Preventing ACL Injury: Using OpenSim to Find Effective Training Interventions

Last January, the Australian women’s hockey team and the University of Western Australia came together to develop and implement a training program to prevent knee injuries—specifically those to the anterior cruciate ligament or ACL. The regimen was primarily aimed at strengthening the women’s hip and trunk musculature because upper body mechanics seem to affect knee loading during sports activities, according to preliminary simulation research (using OpenSim) by Cyril (Jon) Donnelly, PhD, a lecturer at the University of Western Australia (UWA).

 

To determine whether the athletes’ training regimen in fact reduces ACL injuries, Donnelly did not just wait to see whether the women would fare better than a control group (as an epidemiologist might). Instead, he and his research group at UWA calculated surrogate measures for the risk of injury—essentially the forces through the knee joint—using the OpenSim modeling framework. To do that, they applied kinematic markers to the athletes’ limbs to mark where their bones are, and using a sophisticated three dimensional motion capture system estimated each athletes’ joint angles and external forces during running, changing direction and landing tasks.

 

The results should help Donnelly home in on training interventions that protect the knee and ACL.  But there is a challenge: Data-gathering and computational modeling procedures aren’t standardized across labs.  As a result, experiments are extremely difficult to repeat or reproduce. “Depending on the musculoskeletal model you use, for the same data you can get different estimates of the peak forces going through the knee joint,” Donnelly says.

 

In order for researchers to compare apples to apples, Donnelly along with Scott Delp, PhD, professor of bioengineering at Stanford University, and Mark Robinson, PhD, lecturer in biomechanics at Liverpool John Moores University, partnered to obtain a collaborative grant from the University of Western Australia. The grant will allow the team to implement standardized data collection and modeling procedures and then use them to collect motion-capture data from 20 athletes at each center (in Perth, Australia and Liverpool, United Kingdom).

 

OpenSim was the modeling framework of choice, Donnelly says, because it is open source can be used to calculate external loading, whole body kinematics, and muscle activation, just as Donnelly’s group did for the Australian hockey team.

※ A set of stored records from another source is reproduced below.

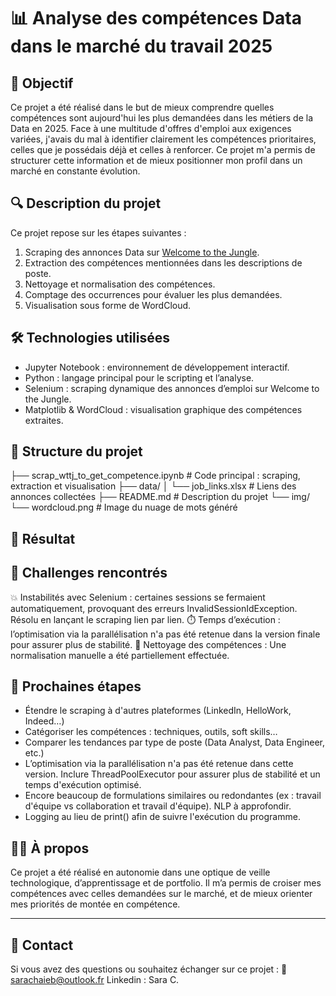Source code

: # 📊 Analyse des compétences Data dans le marché du travail 2025

## 🎯 Objectif

Ce projet a été réalisé dans le but de mieux comprendre quelles compétences sont aujourd'hui les plus demandées dans les métiers de la Data en 2025. Face à une multitude d'offres d'emploi aux exigences variées, j'avais du mal à identifier clairement les compétences prioritaires, celles que je possédais déjà et celles à renforcer. Ce projet m'a permis de structurer cette information et de mieux positionner mon profil dans un marché en constante évolution.

## 🔍 Description du projet

Ce projet repose sur les étapes suivantes :

1. Scraping des annonces Data sur [Welcome to the Jungle](https://www.welcometothejungle.com/fr).
2. Extraction des compétences mentionnées dans les descriptions de poste.
3. Nettoyage et normalisation des compétences.
4. Comptage des occurrences pour évaluer les plus demandées.
5. Visualisation sous forme de WordCloud.

## 🛠️ Technologies utilisées

- Jupyter Notebook : environnement de développement interactif.
- Python : langage principal pour le scripting et l’analyse.
- Selenium : scraping dynamique des annonces d’emploi sur Welcome to the Jungle.
- Matplotlib & WordCloud : visualisation graphique des compétences extraites.

## 📁 Structure du projet

├── scrap_wttj_to_get_competence.ipynb  # Code principal : scraping, extraction et visualisation
├── data/
│   └── job_links.xlsx                       # Liens des annonces collectées
├── README.md                           # Description du projet
└── img/
    └── wordcloud.png                   # Image du nuage de mots généré

## 📸 Résultat

## 🚧 Challenges rencontrés

💥 Instabilités avec Selenium : certaines sessions se fermaient automatiquement, provoquant des erreurs InvalidSessionIdException. Résolu en lançant le scraping lien par lien.
⏱️ Temps d’exécution : l’optimisation via la parallélisation n'a pas été retenue dans la version finale pour assurer plus de stabilité.
🧹 Nettoyage des compétences : Une normalisation manuelle a été partiellement effectuée.

## 🚀 Prochaines étapes

- Étendre le scraping à d'autres plateformes (LinkedIn, HelloWork, Indeed…)
- Catégoriser les compétences : techniques, outils, soft skills…
- Comparer les tendances par type de poste (Data Analyst, Data Engineer, etc.)
- L’optimisation via la parallélisation n'a pas été retenue dans cette version. Inclure ThreadPoolExecutor pour assurer plus de stabilité et un temps d'exécution optimisé.
- Encore beaucoup de formulations similaires ou redondantes (ex : travail d'équipe vs collaboration et travail d'équipe). NLP à approfondir.
- Logging au lieu de print() afin de suivre l'exécution du programme.

## 🙋‍♀️ À propos

Ce projet a été réalisé en autonomie dans une optique de veille technologique, d’apprentissage et de portfolio.
Il m’a permis de croiser mes compétences avec celles demandées sur le marché, et de mieux orienter mes priorités de montée en compétence.

---

## 💬 Contact

Si vous avez des questions ou souhaitez échanger sur ce projet :
📧 sarachaieb@outlook.fr
 Linkedin : Sara C.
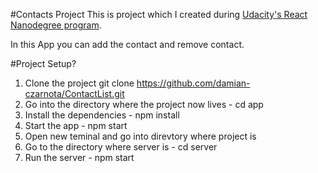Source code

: #Contacts Project
This is project which I created during [Udacity's React Nanodegree program](https://www.udacity.com/course/react-nanodegree--nd019).

In this App you can add the contact and remove contact.

#Project Setup?
1. Clone the project git clone https://github.com/damian-czarnota/ContactList.git
2. Go into the directory where the project now lives - cd app
3. Install the dependencies - npm install
4. Start the app - npm start
5. Open new teminal and go into direvtory where project is
6. Go to the directory where server is - cd server
7. Run the server - npm start
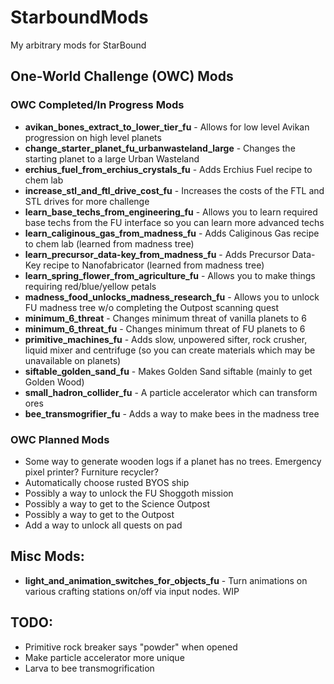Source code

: # StarboundMods
My arbitrary mods for StarBound

## One-World Challenge (OWC) Mods

### OWC Completed/In Progress Mods

* **avikan_bones_extract_to_lower_tier_fu** - Allows for low level Avikan progression on high level planets
* **change_starter_planet_fu_urbanwasteland_large** - Changes the starting planet to a large Urban Wasteland
* **erchius_fuel_from_erchius_crystals_fu** - Adds Erchius Fuel recipe to chem lab
* **increase_stl_and_ftl_drive_cost_fu** - Increases the costs of the FTL and STL drives for more challenge
* **learn_base_techs_from_engineering_fu** - Allows you to learn required base techs from the FU interface so you can learn more advanced techs
* **learn_caliginous_gas_from_madness_fu** - Adds Caliginous Gas recipe to chem lab (learned from madness tree)
* **learn_precursor_data-key_from_madness_fu** - Adds Precursor Data-Key recipe to Nanofabricator (learned from madness tree)
* **learn_spring_flower_from_agriculture_fu** - Allows you to make things requiring red/blue/yellow petals
* **madness_food_unlocks_madness_research_fu** - Allows you to unlock FU madness tree w/o completing the Outpost scanning quest
* **minimum_6_threat** - Changes minimum threat of vanilla planets to 6
* **minimum_6_threat_fu** - Changes minimum threat of FU planets to 6
* **primitive_machines_fu** - Adds slow, unpowered sifter, rock crusher, liquid mixer and centrifuge (so you can create materials which may be unavailable on planets)
* **siftable_golden_sand_fu** - Makes Golden Sand siftable (mainly to get Golden Wood)
* **small_hadron_collider_fu** - A particle accelerator which can transform ores
* **bee_transmogrifier_fu** - Adds a way to make bees in the madness tree

### OWC Planned Mods

* Some way to generate wooden logs if a planet has no trees. Emergency pixel printer? Furniture recycler?
* Automatically choose rusted BYOS ship
* Possibly a way to unlock the FU Shoggoth mission
* Possibly a way to get to the Science Outpost
* Possibly a way to get to the Outpost
* Add a way to unlock all quests on pad

## Misc Mods:

* **light_and_animation_switches_for_objects_fu** - Turn animations on various crafting stations on/off via input nodes. WIP

## TODO:

* Primitive rock breaker says "powder" when opened
* Make particle accelerator more unique
* Larva to bee transmogrification
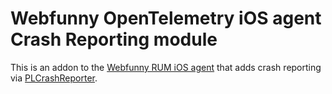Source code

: # Webfunny OpenTelemetry iOS agent Crash Reporting module

This is an addon to the [Webfunny RUM iOS agent](https://github.com/a597873885/webfunny_otel_ios)
that adds crash reporting via [PLCrashReporter](https://github.com/microsoft/plcrashreporter).
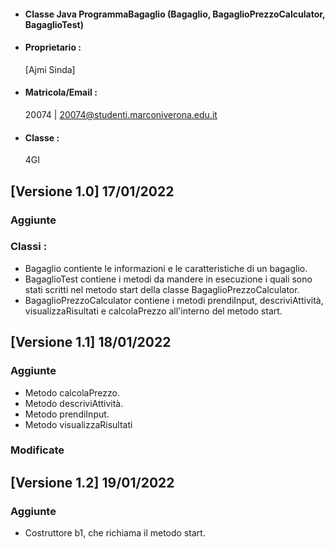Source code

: 
- #### Classe Java ProgrammaBagaglio (Bagaglio, BagaglioPrezzoCalculator, BagaglioTest)<br />
- #### Proprietario :
    [Ajmi Sinda]
- #### Matricola/Email :
    20074 | 20074@studenti.marconiverona.edu.it
- #### Classe :
    4GI

## [Versione 1.0] 17/01/2022

### Aggiunte

### Classi : 
- Bagaglio contiente le informazioni e le caratteristiche di un bagaglio.<br />
- BagaglioTest contiene i metodi da mandere in esecuzione i quali sono stati scritti nel metodo start della classe BagaglioPrezzoCalculator.
- BagaglioPrezzoCalculator contiene i metodi prendiInput, descriviAttività, visualizzaRisultati e calcolaPrezzo all'interno del metodo start.

## [Versione 1.1] 18/01/2022

### Aggiunte

- Metodo calcolaPrezzo.
- Metodo descriviAttività. 
- Metodo prendiInput.
- Metodo visualizzaRisultati

### Modificate

## [Versione 1.2] 19/01/2022

### Aggiunte

- Costruttore b1, che richiama il metodo start.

All of the data and results will be made publicly available, Donnelly says, so that other labs can try to reproduce their findings in OpenSim or even pursue research questions about upper and lower body mechanics that go beyond ACL injury prevention. “There are a lot of great researchers out there who don’t have access to these types of motion data,” Donnelly says. “We hope this open-source data can help bridge this gap.”

 

As for his ACL research, Donnelly says, the goal is to determine whether injury prevention training programs work and can be reproduced across labs, sports, and continents. Establishing a standard model and collecting data in a standardized way should permit him to run multi-center training interventions (like the Hockey Australia project) with confidence that any observed differences in results derive from the population or the training rather than the model or data collection procedure. 

 

 “We hope to show that the positive training effects we are achieving here at UWA can be repeated across centers,” Donnelly says. “This is needed if we are to effectively translate injury prevention research into injury prevention practice across Australia and the world.”